TRIM_GALORE-PE

Trim paired-end reads using trim_galore.

Software dependencies

  • trim-galore ==0.4.5

Example

This wrapper can be used in the following way:

rule trim_galore_pe:
    input:
        ["reads/{sample}.1.fastq.gz", "reads/{sample}.2.fastq.gz"]
    output:
        "trimmed/{sample}.1_val_1.fq.gz",
         "trimmed/{sample}.1.fastq.gz_trimming_report.txt",
         "trimmed/{sample}.2_val_2.fq.gz",
         "trimmed/{sample}.2.fastq.gz_trimming_report.txt"
    params:
        extra="--illumina -q 20"
    log:
        "logs/trim_galore/{sample}.log"
    wrapper:
        "0.31.0/bio/trim_galore/pe"

Note that input, output and log file paths can be chosen freely. When running with

snakemake --use-conda

the software dependencies will be automatically deployed into an isolated environment before execution.

Notes

  • It is expected that the fastqc Snakemake wrapper be used in place of the –fastqc option.
  • All output files must be placed in the same directory.

Authors

  • Kerrin Mendler

Code

"""Snakemake wrapper for trimming paired-end reads using trim_galore."""

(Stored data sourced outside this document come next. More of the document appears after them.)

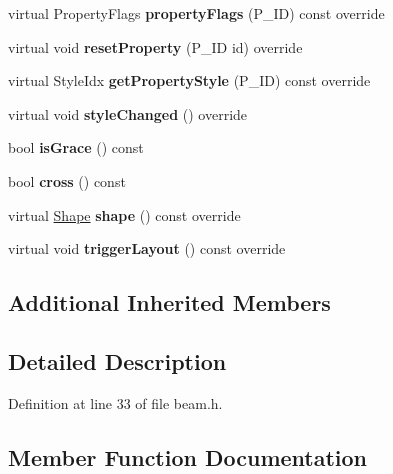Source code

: \begin{DoxyCompactItemize}
\item 
\mbox{\label{class_ms_1_1_beam_a12f99c6dd08a2813142108e3c4095d0d}} 
virtual Property\+Flags {\bfseries property\+Flags} (P\+\_\+\+ID) const override
\item 
\mbox{\label{class_ms_1_1_beam_a990a62ab867b7004f0cf867d0dd0b356}} 
virtual void {\bfseries reset\+Property} (P\+\_\+\+ID id) override
\item 
\mbox{\label{class_ms_1_1_beam_a5ec807f7422e3b1f1534c11e7a57d6e1}} 
virtual Style\+Idx {\bfseries get\+Property\+Style} (P\+\_\+\+ID) const override
\item 
\mbox{\label{class_ms_1_1_beam_a38194020e76fe9e6e062b0f1c6be4c44}} 
virtual void {\bfseries style\+Changed} () override
\item 
\mbox{\label{class_ms_1_1_beam_aa55b7c9dd5fa3d25258f9654bab6fe28}} 
bool {\bfseries is\+Grace} () const
\item 
\mbox{\label{class_ms_1_1_beam_ad4f30020049f6fba843ecfcdd53ba269}} 
bool {\bfseries cross} () const
\item 
\mbox{\label{class_ms_1_1_beam_ac37a399fd8a6345dc97fbb4f1f822d6c}} 
virtual \hyperlink{class_ms_1_1_shape}{Shape} {\bfseries shape} () const override
\item 
\mbox{\label{class_ms_1_1_beam_a00091e9fdd527d690f55a09d600b12e7}} 
virtual void {\bfseries trigger\+Layout} () const override
\end{DoxyCompactItemize}
\subsection*{Additional Inherited Members}


\subsection{Detailed Description}


Definition at line 33 of file beam.\+h.



\subsection{Member Function Documentation}
\mbox{\label{class_ms_1_1_beam_a4ef234c092024c3b6c0c0039ce27c6c9}} 

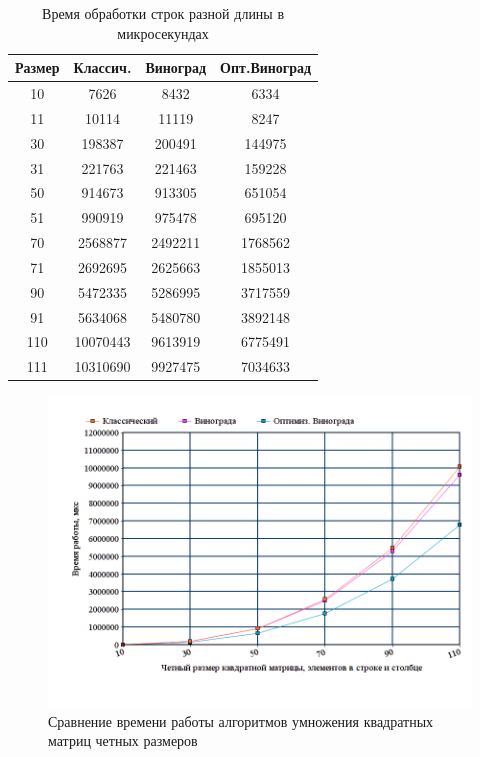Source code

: \documentclass[a4paper,oneside,14pt]{extreport}
\begin{document}
\begin{table}[h]
	\begin{center}
		\captionsetup{justification=raggedleft, singlelinecheck=false}
		\caption{\label{time} Время обработки строк разной длины в микросекундах}
		\begin{tabular}{|c c c c|} 
			\hline
			Размер&Классич.&Виноград&Опт.Виноград\\ [0.5ex]
			\hline
			10 &  7626 &  8432 &  6334\\ 
			\hline
			11 &  10114 &  11119 &  8247\\ 
			\hline
			30 &  198387 &  200491 &  144975\\ 
			\hline
			31 &  221763 &  221463 &  159228\\ 
			\hline
			50 &  914673 &  913305 &  651054\\ 
			\hline
			51 &  990919 &  975478 &  695120\\ 
			\hline
			70 &  2568877 &  2492211 &  1768562\\ 
			\hline
			71 &  2692695 &  2625663 &  1855013\\ 
			\hline
			90 &  5472335 &  5286995 &  3717559\\ 
			\hline
			91 &  5634068 &  5480780 &  3892148\\ 
			\hline
			110 &  10070443 &  9613919 &  6775491\\ 
			\hline
			111 &  10310690 &  9927475 &  7034633\\ 
			\hline
		\end{tabular}
	\end{center}
\end{table}

\begin{figure}[H]
	\centering
	\includegraphics[width=1\linewidth]{images/odd_mat}
	\caption{Сравнение времени работы алгоритмов умножения квадратных матриц четных размеров}
	\label{fig:odd_graph}
\end{figure}
\end{document}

__author__ = "Kerrin Mendler"
__copyright__ = "Copyright 2018, Kerrin Mendler"
__email__ = "mendlerke@gmail.com"
__license__ = "MIT"


from snakemake.shell import shell
import os.path


log = snakemake.log_fmt_shell()

# Check that two input files were supplied
n = len(snakemake.input)
assert n == 2, "Input must contain 2 files. Given: %r." % n

# Don't run with `--fastqc` flag
if "--fastqc" in snakemake.params.get("extra", ""):
    raise ValueError("The trim_galore Snakemake wrapper cannot "
                       "be run with the `--fastqc` flag. Please "
                       "remove the flag from extra params. "
                       "You can use the fastqc Snakemake wrapper on "
                       "the input and output files instead.")

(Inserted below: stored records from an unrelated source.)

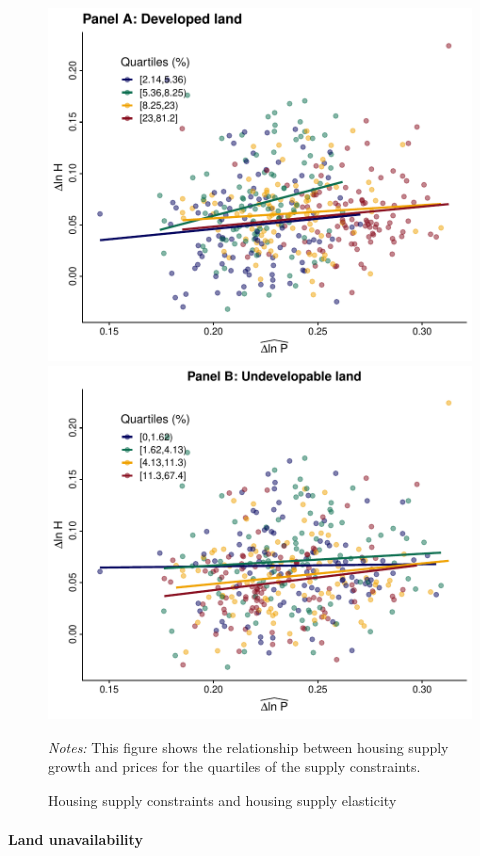 \documentclass[
  12pt,
]{article}
\begin{document}
\begin{figure}[H]
\centering

\begin{center}\includegraphics[width=0.495\linewidth]{output/figs/supply-constraints-elasticity-1} \includegraphics[width=0.495\linewidth]{output/figs/supply-constraints-elasticity-2} \end{center}

\caption{Housing supply constraints and housing supply elasticity}\label{fig:supply-constraints-elasticity}
\medskip
\begin{minipage}{0.9\textwidth}
\footnotesize
\textit{Notes:} This figure shows the relationship between housing supply growth and prices for the quartiles of the supply constraints. 
\end{minipage}
\end{figure}

\paragraph*{Land unavailability}\label{land-unavailability}
\end{document}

# Check that four output files were supplied
m = len(snakemake.output)
assert m == 4, "Output must contain 4 files. Given: %r." % m

# Check that all output files are in the same directory
out_dir = os.path.dirname(snakemake.output[0])
for file_path in snakemake.output[1:]:
    assert out_dir == os.path.dirname(file_path), \
        "trim_galore can only output files to a single directory." \
        " Please indicate only one directory for the output files."

shell(
    "(trim_galore"
    " {snakemake.params.extra}"
    " --paired"
    " -o {out_dir}"
    " {snakemake.input})"
    " {log}")